Onze organisations de défense des droits humains exhortent le président de la Côte d’Ivoire à soutenir des procès équitables et crédibles

Le président de la Côte d'ivoire, Alassane Ouattara, s'adresse aux délégués lors de la 72ème session de l'Assemblée générale des Nations Unies au siège de l'ONU à New York, le 20 septembre 2017. REUTERS/Eduardo Munoz

Le président de la Côte d’Ivoire, Alassane Ouattara, devrait faire davantage pour honorer sa promesse de rendre justice pour les victimes de la crise postélectorale qui a secoué son pays en 2010 et 2011, ont déclaré aujourd’hui 11 organisations nationales et internationales de défense des droits humains dans une lettre conjointe adressée au chef d’État ivoirien.

Le président Alassane Ouattara, qui a prêté serment pour son premier mandat il y a sept ans, a affirmé à maintes reprises qu’« il n’y aura pas d’impunité en Côte d’Ivoire ». Cependant, personne n’a encore été condamné par les tribunaux ivoiriens pour les crimes de guerre et les crimes contre l’humanité perpétrés pendant la crise.

« Sept ans après les graves crimes commis en Côte d’Ivoire, les victimes ont besoin de justice, » a déclaré Me Drissa Traoré, vice-président de la FIDH. « A mi-parcours de son second mandat, le président Alassane Ouattara doit tenir ses engagements répétés d’une justice équitable, condition d’une paix durable en Côte d’Ivoire ».

La crise de 2010-2011 a débuté lorsque le président sortant, Laurent Gbagbo, a refusé de céder le pouvoir au président élu Alassane Ouattara à la suite des élections présidentielles de novembre 2010. Au cours des cinq mois de violence et de conflit armé qui ont suivi, au moins 3 000 personnes ont été tuées et plus de 150 femmes violées. Les forces armées des deux côtés ont pris parfois pour cibles des civils sur la base de leur affiliation politique et, parfois, ethnique et religieuse.

Peu après son investiture en mai 2011, le président Alassane Ouattara s’est engagé en faveur d’une justice impartiale, déclarant que : « La justice sera la même pour tous ... Il n’y a pas d’exception, il n’y a pas de discrimination, la loi est la même pour tous. »

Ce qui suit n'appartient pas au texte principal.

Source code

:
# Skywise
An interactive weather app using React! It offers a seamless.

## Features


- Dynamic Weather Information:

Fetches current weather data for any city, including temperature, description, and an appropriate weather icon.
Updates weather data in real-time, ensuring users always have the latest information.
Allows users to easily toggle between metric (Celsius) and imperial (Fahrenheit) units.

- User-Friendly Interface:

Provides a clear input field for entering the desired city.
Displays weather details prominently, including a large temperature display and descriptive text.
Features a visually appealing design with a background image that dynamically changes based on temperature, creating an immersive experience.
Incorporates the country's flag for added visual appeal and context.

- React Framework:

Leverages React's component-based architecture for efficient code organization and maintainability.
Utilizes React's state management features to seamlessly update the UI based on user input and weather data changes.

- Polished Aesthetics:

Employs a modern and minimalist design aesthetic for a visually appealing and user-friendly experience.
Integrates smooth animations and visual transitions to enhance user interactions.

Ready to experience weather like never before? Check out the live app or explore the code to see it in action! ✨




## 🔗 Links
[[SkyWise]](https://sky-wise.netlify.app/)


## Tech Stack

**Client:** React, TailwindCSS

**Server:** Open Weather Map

Dans un premier temps, il a demandé à la Cour pénale internationale (CPI) d’enquêter sur les crimes commis pendant la crise postélectorale. La CPI a inculpé en 2011 Gbagbo et Charles Blé Goudé, son ancien ministre de la Jeunesse, et tous deux sont actuellement jugés à La Haye.

Mais, en avril 2015, le président ivoirien a changé de cap, affirmant que les futurs procès se tiendraient en Côte d’Ivoire. Au même moment, il a assuré aux victimes que « Tout ceux qui ont commis les atrocités seront jugés ... Je trouve inadmissible que ces personnes qui ont tué, qui ont brûlé des gens, qui ont violé des femmes, se conduisent aujourd’hui comme s’ils étaient des anges, comme s’ils n’avaient rien fait. »

Toutefois, si la Cellule spéciale d’enquête et d’instruction (CSEI) a inculpé plusieurs dizaines de responsables militaires et civils de crimes contre l’humanité ou d’autres violations des droits de l’homme, aucun n’a été jugé jusqu’à présent.

Le seul procès pour crimes de guerre ou crimes contre l’humanité à s’être déroulé en Côte d’Ivoire est celui de l’épouse de l’ancien président, Simone Gbagbo, que le Président Alassane Ouattara a refusé de transférer à la CPI. Elle a été acquittée par un tribunal ivoirien en mars 2017 après un procès entaché d’irrégularités de procédure et en raison de la faiblesse de l’enquête menée par l’accusation.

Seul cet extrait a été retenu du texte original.